Extracted material below:

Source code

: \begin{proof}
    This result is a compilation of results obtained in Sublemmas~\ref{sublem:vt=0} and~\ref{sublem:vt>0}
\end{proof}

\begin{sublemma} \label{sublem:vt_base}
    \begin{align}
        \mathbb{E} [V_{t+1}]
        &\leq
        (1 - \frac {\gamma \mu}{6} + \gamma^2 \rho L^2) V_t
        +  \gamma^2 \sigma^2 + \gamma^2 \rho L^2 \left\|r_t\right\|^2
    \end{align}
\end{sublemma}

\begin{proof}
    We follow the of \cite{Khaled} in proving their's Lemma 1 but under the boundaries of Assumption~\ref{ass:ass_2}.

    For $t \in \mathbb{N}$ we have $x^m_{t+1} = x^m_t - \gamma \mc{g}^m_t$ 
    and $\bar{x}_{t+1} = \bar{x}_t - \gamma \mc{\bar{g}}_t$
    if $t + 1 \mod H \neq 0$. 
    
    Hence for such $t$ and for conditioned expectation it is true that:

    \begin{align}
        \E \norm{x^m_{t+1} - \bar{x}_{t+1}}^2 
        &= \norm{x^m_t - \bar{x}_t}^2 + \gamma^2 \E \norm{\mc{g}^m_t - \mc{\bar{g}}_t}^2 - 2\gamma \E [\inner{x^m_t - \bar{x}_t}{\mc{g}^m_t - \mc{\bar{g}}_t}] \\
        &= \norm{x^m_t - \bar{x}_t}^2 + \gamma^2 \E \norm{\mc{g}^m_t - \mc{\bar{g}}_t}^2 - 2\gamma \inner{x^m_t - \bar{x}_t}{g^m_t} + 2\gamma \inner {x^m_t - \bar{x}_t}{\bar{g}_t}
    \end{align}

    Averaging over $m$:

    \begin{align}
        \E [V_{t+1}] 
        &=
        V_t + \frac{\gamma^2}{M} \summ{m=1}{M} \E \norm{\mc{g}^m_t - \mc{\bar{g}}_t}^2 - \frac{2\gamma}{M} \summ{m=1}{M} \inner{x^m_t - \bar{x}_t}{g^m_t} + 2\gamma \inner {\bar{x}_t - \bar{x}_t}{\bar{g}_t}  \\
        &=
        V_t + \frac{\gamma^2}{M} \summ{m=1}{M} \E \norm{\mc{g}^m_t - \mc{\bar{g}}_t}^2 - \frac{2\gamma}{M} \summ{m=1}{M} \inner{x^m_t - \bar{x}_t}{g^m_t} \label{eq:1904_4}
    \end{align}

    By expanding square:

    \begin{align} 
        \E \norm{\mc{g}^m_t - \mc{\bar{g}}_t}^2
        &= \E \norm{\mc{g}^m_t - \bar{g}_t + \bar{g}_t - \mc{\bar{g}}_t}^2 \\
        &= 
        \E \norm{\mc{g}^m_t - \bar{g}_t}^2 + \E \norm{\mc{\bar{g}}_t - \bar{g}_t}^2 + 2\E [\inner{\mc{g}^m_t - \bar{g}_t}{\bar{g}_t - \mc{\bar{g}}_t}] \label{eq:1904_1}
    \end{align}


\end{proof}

End of Extracted material.

Exercise goal => Your reply must contain each entry, reproduced exactly.

Problem solution =>
Source code

: \begin{proof}
    This result is a compilation of results obtained in Sublemmas~\ref{sublem:vt=0} and~\ref{sublem:vt>0}
\end{proof}

\begin{sublemma} \label{sublem:vt_base}
    \begin{align}
        \mathbb{E} [V_{t+1}]
        &\leq
        (1 - \frac {\gamma \mu}{6} + \gamma^2 \rho L^2) V_t
        +  \gamma^2 \sigma^2 + \gamma^2 \rho L^2 \left\|r_t\right\|^2
    \end{align}
\end{sublemma}

\begin{proof}
    We follow the of \cite{Khaled} in proving their's Lemma 1 but under the boundaries of Assumption~\ref{ass:ass_2}.

    For $t \in \mathbb{N}$ we have $x^m_{t+1} = x^m_t - \gamma \mc{g}^m_t$ 
    and $\bar{x}_{t+1} = \bar{x}_t - \gamma \mc{\bar{g}}_t$
    if $t + 1 \mod H \neq 0$. 
    
    Hence for such $t$ and for conditioned expectation it is true that:

    \begin{align}
        \E \norm{x^m_{t+1} - \bar{x}_{t+1}}^2 
        &= \norm{x^m_t - \bar{x}_t}^2 + \gamma^2 \E \norm{\mc{g}^m_t - \mc{\bar{g}}_t}^2 - 2\gamma \E [\inner{x^m_t - \bar{x}_t}{\mc{g}^m_t - \mc{\bar{g}}_t}] \\
        &= \norm{x^m_t - \bar{x}_t}^2 + \gamma^2 \E \norm{\mc{g}^m_t - \mc{\bar{g}}_t}^2 - 2\gamma \inner{x^m_t - \bar{x}_t}{g^m_t} + 2\gamma \inner {x^m_t - \bar{x}_t}{\bar{g}_t}
    \end{align}

    Averaging over $m$:

    \begin{align}
        \E [V_{t+1}] 
        &=
        V_t + \frac{\gamma^2}{M} \summ{m=1}{M} \E \norm{\mc{g}^m_t - \mc{\bar{g}}_t}^2 - \frac{2\gamma}{M} \summ{m=1}{M} \inner{x^m_t - \bar{x}_t}{g^m_t} + 2\gamma \inner {\bar{x}_t - \bar{x}_t}{\bar{g}_t}  \\
        &=
        V_t + \frac{\gamma^2}{M} \summ{m=1}{M} \E \norm{\mc{g}^m_t - \mc{\bar{g}}_t}^2 - \frac{2\gamma}{M} \summ{m=1}{M} \inner{x^m_t - \bar{x}_t}{g^m_t} \label{eq:1904_4}
    \end{align}

    By expanding square:

    \begin{align} 
        \E \norm{\mc{g}^m_t - \mc{\bar{g}}_t}^2
        &= \E \norm{\mc{g}^m_t - \bar{g}_t + \bar{g}_t - \mc{\bar{g}}_t}^2 \\
        &= 
        \E \norm{\mc{g}^m_t - \bar{g}_t}^2 + \E \norm{\mc{\bar{g}}_t - \bar{g}_t}^2 + 2\E [\inner{\mc{g}^m_t - \bar{g}_t}{\bar{g}_t - \mc{\bar{g}}_t}] \label{eq:1904_1}
    \end{align}


\end{proof}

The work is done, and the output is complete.